As this question was phrased, what could the US do to hurt China in response, they could do almost anything to escalate the trade war. Of course, there's a measure of self-hurt in trade wars as well.
But the US has already taken (protectionist) steps to reduce its dependence on Chinese raw or finished imports using rare earths, at least in the military sector:
The new legislation, more commonly known as the 2019 National Defense Authorization Act, prohibits the U.S. Department of Defense from acquiring rare earth magnets – along with certain tungsten, tantalum and molybdenum products – from China, Russia, Iran, and North Korea. “This is a turning point in the re-establishment of an independent US rare earth industry,” said Ucore President and CEO Jim McKenzie. “It is also an important inflection point for rare earth investors. Rare earth magnets, or REMs, represent a technology of critical importance to the American military.”

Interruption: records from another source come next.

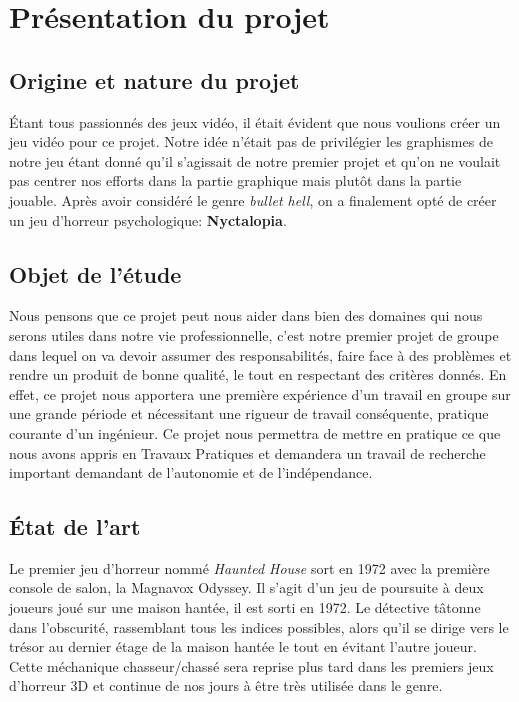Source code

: \section{Présentation du projet}

\subsection{Origine et nature du projet }
\setlength{\parindent}{5ex}
Étant tous passionnés des jeux vidéo, il était évident que nous voulions créer un jeu vidéo pour ce projet. Notre idée n'était pas de privilégier les graphismes de notre jeu étant donné qu'il s'agissait de notre premier projet et qu'on ne voulait pas centrer nos efforts dans la partie graphique mais plutôt dans la partie jouable. Après avoir considéré le genre \emph{bullet hell}, on a finalement opté de créer un jeu d'horreur psychologique: \textbf{Nyctalopia}.

\subsection{Objet de l’étude}
\setlength{\parindent}{5ex}
Nous pensons que ce projet peut nous aider dans bien des domaines qui nous serons utiles dans notre vie professionnelle, c'est notre premier projet de groupe dans lequel on va devoir assumer des responsabilités, faire face à des problèmes et rendre un produit de bonne qualité, le tout en respectant des critères donnés.
\newline\indent
En effet, ce projet nous apportera une première expérience d'un travail en groupe sur une grande période et nécessitant une rigueur de travail conséquente, pratique courante d'un ingénieur.
\newline\indent
Ce projet nous permettra de mettre en pratique ce que nous avons appris en Travaux Pratiques et demandera un travail de recherche important demandant de l'autonomie et de l'indépendance.


\subsection{État de l’art}
\setlength{\parindent}{5ex}
Le premier jeu d'horreur nommé \emph{Haunted House} sort en 1972 avec la première console de salon, la Magnavox Odyssey. Il s'agit d'un jeu de poursuite à deux joueurs joué sur une maison hantée, il est sorti en 1972. Le détective tâtonne dans l'obscurité, rassemblant tous les indices possibles, alors qu'il se dirige vers le trésor au dernier étage de la maison hantée le tout en évitant l'autre joueur. Cette méchanique chasseur/chassé sera reprise plus tard dans les premiers jeux d'horreur 3D et continue de nos jours à être très utilisée dans le genre.

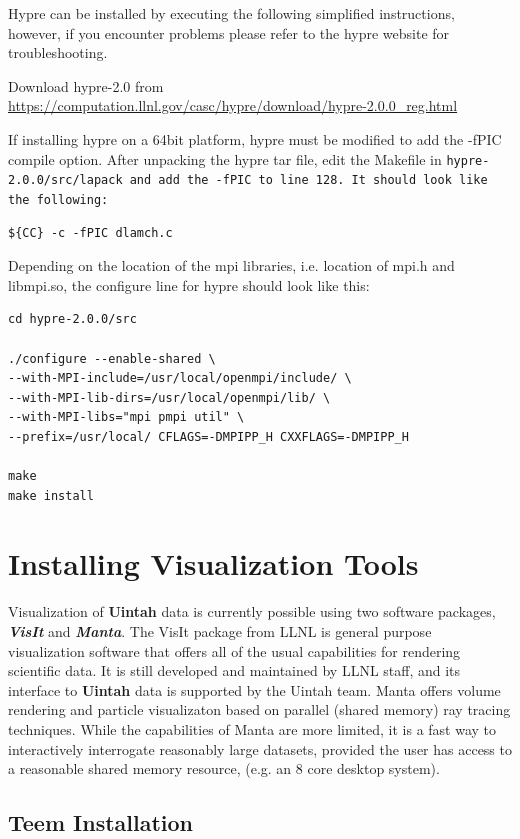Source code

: \documentclass[12pt]{article}
\begin{document}
Hypre can be installed by executing the following simplified
instructions, however, if you encounter problems please refer to the
hypre website for troubleshooting.

Download hypre-2.0 from
\url{https://computation.llnl.gov/casc/hypre/download/hypre-2.0.0\_reg.html}

If installing hypre on a 64bit platform, hypre must be modified to add
the -fPIC compile option.  After unpacking the hypre tar file, edit
the Makefile in \tt hypre-2.0.0/src/lapack \normalfont and add the
-fPIC to line 128.  It should look like the following:

\begin{verbatim}
${CC} -c -fPIC dlamch.c
\end{verbatim}

Depending on the location of the mpi libraries, i.e. location of mpi.h
and libmpi.so, the configure line for hypre should look like this:
\begin{verbatim}
cd hypre-2.0.0/src

./configure --enable-shared \
--with-MPI-include=/usr/local/openmpi/include/ \
--with-MPI-lib-dirs=/usr/local/openmpi/lib/ \
--with-MPI-libs="mpi pmpi util" \
--prefix=/usr/local/ CFLAGS=-DMPIPP_H CXXFLAGS=-DMPIPP_H

make
make install
\end{verbatim}

 

\section{Installing Visualization Tools}

Visualization of \textbf{Uintah} data is currently possible using two
software packages, \textbf{\emph{VisIt}} and \textbf{\emph{Manta}}. The
VisIt package from LLNL is general purpose visualization software that
offers all of the usual capabilities for rendering scientific data.
It is still developed and maintained by LLNL staff, and its interface
to \textbf{Uintah} data is supported by the Uintah team.  Manta offers
volume rendering and particle visualizaton based on parallel (shared
memory) ray tracing techniques.  While the capabilities of Manta are
more limited, it is a fast way to interactively interrogate reasonably
large datasets, provided the user has access to a reasonable shared
memory resource, (e.g. an 8 core desktop system).

\subsection{Teem Installation}
\label{subsec:teem}
\end{document}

More of the same could follow, whether or not China cuts its exports to the US.
Following the 2009-2010 disruption in Chinese rare earth exports, the USGS has conducted a survey of US rare earths deposits, and found them to be substantial. If cost were no objection, the US could easily exploit these. (And related to that, Japan has even conducted underwater prospecting finding vast reserves in their waters.)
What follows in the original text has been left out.